Action item
From the entries below, gather every line containing the string "that".

Available records
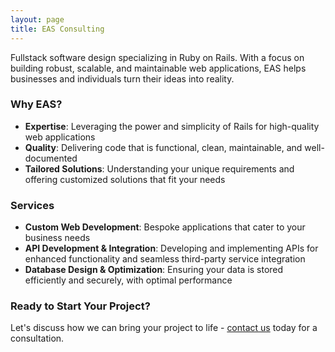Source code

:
 ```yaml
---
layout: page
title: EAS Consulting
---
```


Fullstack software design specializing in Ruby on Rails. With a focus on building robust, scalable, and maintainable web applications, EAS helps businesses and individuals turn their ideas into reality.

### **Why EAS?**
- **Expertise**: Leveraging the power and simplicity of Rails for high-quality web applications
- **Quality**: Delivering code that is functional, clean, maintainable, and well-documented
- **Tailored Solutions**: Understanding your unique requirements and offering customized solutions that fit your needs

### **Services**
- **Custom Web Development**: Bespoke applications that cater to your business needs
- **API Development & Integration**: Developing and implementing APIs for enhanced functionality and seamless third-party service integration
- **Database Design & Optimization**: Ensuring your data is stored efficiently and securely, with optimal performance

<!-- ### **Testimonials**
> "Working with Eli has been a game-changer for our business. The attention to detail and the quality of work is outstanding." - Pierre Morrel, Morrel & Son -->

### **Ready to Start Your Project?**
Let's discuss how we can bring your project to life - [contact us](/contact) today for a consultation.
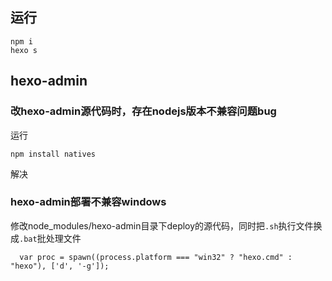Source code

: ## 运行
```
npm i
hexo s
```
## hexo-admin
### 改hexo-admin源代码时，存在nodejs版本不兼容问题bug
运行
```
npm install natives
```
解决
### hexo-admin部署不兼容windows
修改node_modules/hexo-admin目录下deploy的源代码，同时把`.sh`执行文件换成`.bat`批处理文件
```
  var proc = spawn((process.platform === "win32" ? "hexo.cmd" : "hexo"), ['d', '-g']);
```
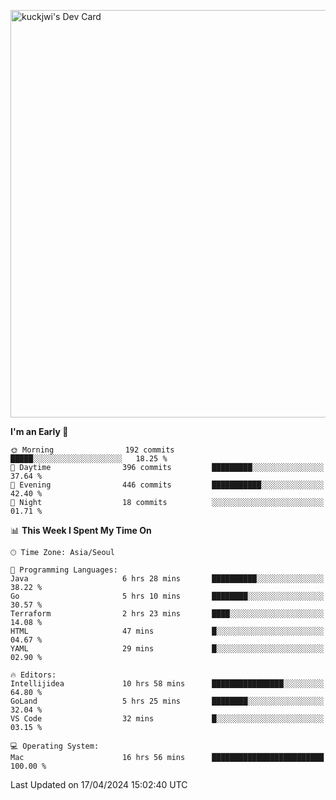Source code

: <a href="https://app.daily.dev/kuckhwancho"><img src="https://api.daily.dev/devcards/v2/efef39c8028947428b3c0b486b9cd9b6.png?r=iz2&type=wide" width="652" alt="kuckjwi's Dev Card"/></a>

<!--START_SECTION:waka-->
**I'm an Early 🐤** 

```text
🌞 Morning                192 commits         █████░░░░░░░░░░░░░░░░░░░░   18.25 % 
🌆 Daytime                396 commits         █████████░░░░░░░░░░░░░░░░   37.64 % 
🌃 Evening                446 commits         ███████████░░░░░░░░░░░░░░   42.40 % 
🌙 Night                  18 commits          ░░░░░░░░░░░░░░░░░░░░░░░░░   01.71 % 
```


📊 **This Week I Spent My Time On** 

```text
🕑︎ Time Zone: Asia/Seoul

💬 Programming Languages: 
Java                     6 hrs 28 mins       ██████████░░░░░░░░░░░░░░░   38.22 % 
Go                       5 hrs 10 mins       ████████░░░░░░░░░░░░░░░░░   30.57 % 
Terraform                2 hrs 23 mins       ████░░░░░░░░░░░░░░░░░░░░░   14.08 % 
HTML                     47 mins             █░░░░░░░░░░░░░░░░░░░░░░░░   04.67 % 
YAML                     29 mins             █░░░░░░░░░░░░░░░░░░░░░░░░   02.90 % 

🔥 Editors: 
Intellijidea             10 hrs 58 mins      ████████████████░░░░░░░░░   64.80 % 
GoLand                   5 hrs 25 mins       ████████░░░░░░░░░░░░░░░░░   32.04 % 
VS Code                  32 mins             █░░░░░░░░░░░░░░░░░░░░░░░░   03.15 % 

💻 Operating System: 
Mac                      16 hrs 56 mins      █████████████████████████   100.00 % 
```


 Last Updated on 17/04/2024 15:02:40 UTC
<!--END_SECTION:waka-->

Answer space
- **Quality**: Delivering code that is functional, clean, maintainable, and well-documented
- **Tailored Solutions**: Understanding your unique requirements and offering customized solutions that fit your needs
- **Custom Web Development**: Bespoke applications that cater to your business needs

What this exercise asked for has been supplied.